歯を守り残すためには、予防と歯周病治療が大切です
歯周病の原因は、歯と歯肉に近い部分についた歯垢(プラーク)の中にいる歯周病菌です。この細菌が歯の根に沿って歯ぐきの中に入り込み、歯を支えている歯周組織を壊します。初期の頃はほとんど自覚症状がなく、気づかない間に悪化することが特徴であり、とても怖い病気です。
歯周病を根本から治すには、歯ぐきの内側の奥深くまで付着した歯垢・歯石をしっかり取り除き、お口の中を清潔にすることが必要です。当院では、歯周病治療のガイドラインに沿った基本治療を実施しており、スケーリング(歯石除去)、噛み合わせの調整、動揺する歯の固定などを行い、歯周組織の改善に努めています。また、当院では肉眼よりも数倍の倍率で見える拡大鏡を利用することで、肉眼では認識できない汚れを除去しつつ、歯周病治療を実践しています。
そして、治療が終わっても歯周病が再発しないように、毎日のブラッシングや生活習慣の改善を患者さまご自身の実践が欠かせません。当院ではブラッシング指導を行い、さらに歯周病対策の重要性をご理解いただき、お口の中の環境を改善するプラークコントロールを重視しています。
診査・診断を行い、歯周病治療と予防を進める
以前は「年をとると歯を無くすのは当たり前」というイメージがありましたが、歯科医療の進展により「歯周病を予防するにはどうすればいいのか」「歯周病になってしまった場合は、どうすれば改善するのか」が科学的に解明されてきて、年をとっても歯を残せる可能性が高まりました。
具体的には唾液検査や口腔内検査等で、歯周病の状態や歯周病になりやすいかを把握し、それに合わせたクリーニングや歯磨き指導、生活指導を行って患者さま一人ひとりに合わせた歯周病治療プログラムを作ります。
若い方も油断は禁物です
歯周病やむし歯菌は、ほとんどの場合で子どものうちに家族から感染することがわかっています。一般的に歯周病は30代頃から発症するので、10~20代では歯肉炎程度で治まることが多いです。しかし、歯周病菌の種類によっては若い方でも歯肉炎から歯周病へ重症化してしまうことがあります。若いうちに歯周病が進行してしまうと、口腔内の状態が非常に悪くなり、早い段階で歯を失くすことにつながります。
噛み合わせの不具合が原因の歯周病治療【歯周補綴】
普段から歯磨きをきちんとしているのに、1本だけが重度の歯周病になることがあります。これは、噛み合わせの不具合で特定の歯に負担がかかっていることが原因に挙げられます。このケースは通常の歯周病治療で重症化を止めることができず、その歯はやがてグラグラになります。抜歯すると次々と隣在歯が抜けていくことがあります。
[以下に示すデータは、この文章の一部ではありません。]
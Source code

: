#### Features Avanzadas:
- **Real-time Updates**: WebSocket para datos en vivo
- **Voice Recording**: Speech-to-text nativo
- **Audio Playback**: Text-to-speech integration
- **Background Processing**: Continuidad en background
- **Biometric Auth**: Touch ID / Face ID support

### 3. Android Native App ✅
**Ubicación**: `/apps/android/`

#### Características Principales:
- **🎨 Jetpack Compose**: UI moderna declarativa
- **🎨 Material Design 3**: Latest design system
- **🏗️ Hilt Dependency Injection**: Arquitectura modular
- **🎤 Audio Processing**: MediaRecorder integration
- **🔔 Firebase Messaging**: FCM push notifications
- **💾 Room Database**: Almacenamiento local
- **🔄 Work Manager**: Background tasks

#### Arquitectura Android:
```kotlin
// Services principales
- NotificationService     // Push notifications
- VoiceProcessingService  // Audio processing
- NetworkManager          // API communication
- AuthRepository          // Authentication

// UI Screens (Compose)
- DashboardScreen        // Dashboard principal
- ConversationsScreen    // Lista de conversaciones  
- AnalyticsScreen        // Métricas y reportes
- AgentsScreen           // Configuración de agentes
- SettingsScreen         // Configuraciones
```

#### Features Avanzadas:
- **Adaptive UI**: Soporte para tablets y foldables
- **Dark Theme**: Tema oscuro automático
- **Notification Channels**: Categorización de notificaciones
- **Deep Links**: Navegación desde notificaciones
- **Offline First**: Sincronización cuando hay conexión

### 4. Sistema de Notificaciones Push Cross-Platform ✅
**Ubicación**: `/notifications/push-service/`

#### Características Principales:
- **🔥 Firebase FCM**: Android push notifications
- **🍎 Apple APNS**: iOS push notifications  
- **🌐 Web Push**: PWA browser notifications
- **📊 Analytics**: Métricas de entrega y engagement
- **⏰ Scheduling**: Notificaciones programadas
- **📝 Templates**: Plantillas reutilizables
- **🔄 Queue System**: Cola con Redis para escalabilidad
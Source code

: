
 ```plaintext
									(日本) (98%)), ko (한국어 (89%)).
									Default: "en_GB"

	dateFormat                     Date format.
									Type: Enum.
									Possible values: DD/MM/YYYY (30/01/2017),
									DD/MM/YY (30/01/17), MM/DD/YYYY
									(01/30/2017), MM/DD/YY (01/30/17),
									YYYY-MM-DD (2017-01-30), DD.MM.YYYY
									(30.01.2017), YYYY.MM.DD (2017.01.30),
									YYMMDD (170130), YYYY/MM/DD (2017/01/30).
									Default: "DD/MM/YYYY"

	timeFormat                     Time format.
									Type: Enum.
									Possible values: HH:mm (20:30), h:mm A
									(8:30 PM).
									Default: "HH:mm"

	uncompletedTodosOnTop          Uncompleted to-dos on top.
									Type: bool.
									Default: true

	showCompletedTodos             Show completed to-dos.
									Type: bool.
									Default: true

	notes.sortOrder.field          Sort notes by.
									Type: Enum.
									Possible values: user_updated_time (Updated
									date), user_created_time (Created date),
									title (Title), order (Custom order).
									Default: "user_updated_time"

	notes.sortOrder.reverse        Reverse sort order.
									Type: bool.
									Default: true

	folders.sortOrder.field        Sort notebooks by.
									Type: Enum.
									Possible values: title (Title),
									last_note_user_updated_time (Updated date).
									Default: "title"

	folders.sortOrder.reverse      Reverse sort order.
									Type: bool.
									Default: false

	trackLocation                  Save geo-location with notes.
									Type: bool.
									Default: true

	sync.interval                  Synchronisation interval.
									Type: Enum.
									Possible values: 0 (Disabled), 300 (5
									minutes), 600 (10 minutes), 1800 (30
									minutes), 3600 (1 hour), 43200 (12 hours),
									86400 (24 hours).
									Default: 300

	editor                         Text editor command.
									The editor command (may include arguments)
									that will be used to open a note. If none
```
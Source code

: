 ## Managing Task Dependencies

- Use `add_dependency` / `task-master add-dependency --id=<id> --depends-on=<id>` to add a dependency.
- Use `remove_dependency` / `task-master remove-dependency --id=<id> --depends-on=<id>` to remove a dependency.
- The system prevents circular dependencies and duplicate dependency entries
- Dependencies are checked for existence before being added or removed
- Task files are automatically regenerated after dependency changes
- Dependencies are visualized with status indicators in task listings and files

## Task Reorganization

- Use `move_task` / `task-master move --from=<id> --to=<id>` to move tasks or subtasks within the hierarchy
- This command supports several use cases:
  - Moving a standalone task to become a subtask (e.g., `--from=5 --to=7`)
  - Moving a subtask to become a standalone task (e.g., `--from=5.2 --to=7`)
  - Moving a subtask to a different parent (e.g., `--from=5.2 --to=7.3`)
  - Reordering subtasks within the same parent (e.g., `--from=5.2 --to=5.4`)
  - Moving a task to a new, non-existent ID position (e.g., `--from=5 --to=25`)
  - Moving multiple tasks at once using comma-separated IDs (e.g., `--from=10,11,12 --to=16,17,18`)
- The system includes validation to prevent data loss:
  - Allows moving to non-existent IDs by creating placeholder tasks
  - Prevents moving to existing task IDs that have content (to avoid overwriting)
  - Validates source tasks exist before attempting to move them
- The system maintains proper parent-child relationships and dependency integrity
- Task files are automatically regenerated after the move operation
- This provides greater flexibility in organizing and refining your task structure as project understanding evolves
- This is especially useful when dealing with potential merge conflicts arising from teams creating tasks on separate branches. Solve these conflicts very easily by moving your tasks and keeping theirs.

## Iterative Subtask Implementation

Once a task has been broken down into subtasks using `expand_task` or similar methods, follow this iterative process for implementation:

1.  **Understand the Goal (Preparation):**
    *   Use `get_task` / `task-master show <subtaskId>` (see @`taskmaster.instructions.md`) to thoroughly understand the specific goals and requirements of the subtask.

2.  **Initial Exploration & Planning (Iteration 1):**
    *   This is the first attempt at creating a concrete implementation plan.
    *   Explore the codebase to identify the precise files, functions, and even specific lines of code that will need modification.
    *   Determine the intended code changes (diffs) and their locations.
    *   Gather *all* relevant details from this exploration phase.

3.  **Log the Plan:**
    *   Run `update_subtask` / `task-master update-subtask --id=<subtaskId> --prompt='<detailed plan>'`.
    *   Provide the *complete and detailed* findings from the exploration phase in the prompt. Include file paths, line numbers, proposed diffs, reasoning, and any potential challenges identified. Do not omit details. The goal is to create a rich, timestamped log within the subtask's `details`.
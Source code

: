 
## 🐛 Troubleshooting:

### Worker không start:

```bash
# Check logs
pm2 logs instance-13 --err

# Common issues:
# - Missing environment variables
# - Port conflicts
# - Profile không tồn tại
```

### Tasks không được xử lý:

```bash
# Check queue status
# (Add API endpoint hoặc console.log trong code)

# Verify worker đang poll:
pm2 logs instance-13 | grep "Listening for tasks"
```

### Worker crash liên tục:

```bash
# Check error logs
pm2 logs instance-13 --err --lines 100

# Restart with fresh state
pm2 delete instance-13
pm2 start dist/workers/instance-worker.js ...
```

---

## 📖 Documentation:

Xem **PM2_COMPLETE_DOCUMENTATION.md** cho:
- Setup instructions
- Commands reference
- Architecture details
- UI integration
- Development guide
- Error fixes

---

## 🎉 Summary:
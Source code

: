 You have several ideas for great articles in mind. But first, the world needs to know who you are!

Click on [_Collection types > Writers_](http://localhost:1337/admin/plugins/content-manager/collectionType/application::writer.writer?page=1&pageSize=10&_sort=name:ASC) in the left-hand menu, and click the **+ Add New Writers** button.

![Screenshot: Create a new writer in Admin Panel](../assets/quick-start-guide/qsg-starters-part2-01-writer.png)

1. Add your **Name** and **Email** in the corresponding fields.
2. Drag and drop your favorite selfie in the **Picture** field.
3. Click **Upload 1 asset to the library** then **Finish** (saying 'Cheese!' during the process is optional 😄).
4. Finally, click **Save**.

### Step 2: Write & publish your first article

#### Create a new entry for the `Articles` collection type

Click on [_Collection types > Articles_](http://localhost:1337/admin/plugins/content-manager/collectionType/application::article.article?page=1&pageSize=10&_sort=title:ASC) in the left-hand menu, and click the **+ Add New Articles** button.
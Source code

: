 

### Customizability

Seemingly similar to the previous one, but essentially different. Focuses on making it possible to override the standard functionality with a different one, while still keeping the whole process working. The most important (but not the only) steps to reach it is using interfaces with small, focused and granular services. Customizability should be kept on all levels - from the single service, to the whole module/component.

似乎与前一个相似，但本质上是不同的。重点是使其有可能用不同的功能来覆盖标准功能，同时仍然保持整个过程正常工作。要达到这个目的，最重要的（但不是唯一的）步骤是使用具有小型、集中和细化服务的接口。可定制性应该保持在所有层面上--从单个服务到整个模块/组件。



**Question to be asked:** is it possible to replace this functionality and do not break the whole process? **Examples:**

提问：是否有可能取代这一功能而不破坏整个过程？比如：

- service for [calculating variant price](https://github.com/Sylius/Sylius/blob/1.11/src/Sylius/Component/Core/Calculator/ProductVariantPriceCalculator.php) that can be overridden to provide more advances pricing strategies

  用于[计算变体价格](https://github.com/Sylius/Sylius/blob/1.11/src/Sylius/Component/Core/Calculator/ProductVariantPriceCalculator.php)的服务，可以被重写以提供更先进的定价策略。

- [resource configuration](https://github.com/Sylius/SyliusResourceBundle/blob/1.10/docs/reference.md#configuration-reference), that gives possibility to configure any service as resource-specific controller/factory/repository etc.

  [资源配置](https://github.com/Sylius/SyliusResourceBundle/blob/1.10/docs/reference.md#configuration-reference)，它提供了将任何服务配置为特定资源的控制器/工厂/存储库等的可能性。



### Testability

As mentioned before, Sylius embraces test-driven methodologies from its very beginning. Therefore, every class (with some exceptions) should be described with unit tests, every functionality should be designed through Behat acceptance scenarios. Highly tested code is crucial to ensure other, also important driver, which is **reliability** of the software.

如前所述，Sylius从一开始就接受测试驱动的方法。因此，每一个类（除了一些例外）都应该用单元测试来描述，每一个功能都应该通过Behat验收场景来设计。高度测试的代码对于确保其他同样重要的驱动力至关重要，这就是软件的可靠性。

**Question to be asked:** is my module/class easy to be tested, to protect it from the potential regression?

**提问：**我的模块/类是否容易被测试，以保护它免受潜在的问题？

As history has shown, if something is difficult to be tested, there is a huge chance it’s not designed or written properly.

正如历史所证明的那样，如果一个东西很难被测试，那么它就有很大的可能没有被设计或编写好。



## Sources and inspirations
こうしたケースに行われる治療が「歯周補綴」です。歯周補綴は悪くなってきた歯と、健康な歯を連結して歯の強度を高め、咬む力に耐えられるようにする方法です。歯磨きが行き届くような形状にし、悪くなった歯をそれ以上悪くしないこと、隣在歯に悪影響を与えないことを重視してお口全体を守る治療を行います。
歯周病の進行と治療
軽度歯周炎
歯と歯肉の間に歯垢や歯石が溜まり、細菌が繁殖して歯肉に炎症が起こった状態です。歯肉の腫れや出血を伴います。この段階であればブラッシング指導や、1~2回の歯のクリーニングを行うことで、比較的短期間で回復します。
中等度歯周病
口臭や出血がひどく、歯石の付着が目立ちます。徐々に骨が後退しはじめ、歯周ポケットが深くなり歯が動揺します。この段階は、歯の表面に沿って歯肉溝の奥まで付着した歯石を取ります。痛みを感じる時は麻酔をして無痛状態の上で行います。さらにクリーニングを行い、歯肉の状態が改善した後に検査を行います。
重度歯周病
さらに進行した状態。歯肉は化膿して真っ赤に腫れます。骨がかなり破壊して後退し、歯の動揺がグラグラ大きくなっています。重度の場合、通常の歯周病治療では対応できないため、歯周外科を行います。それでも保存不可能な場合は、残念ながら抜歯になります。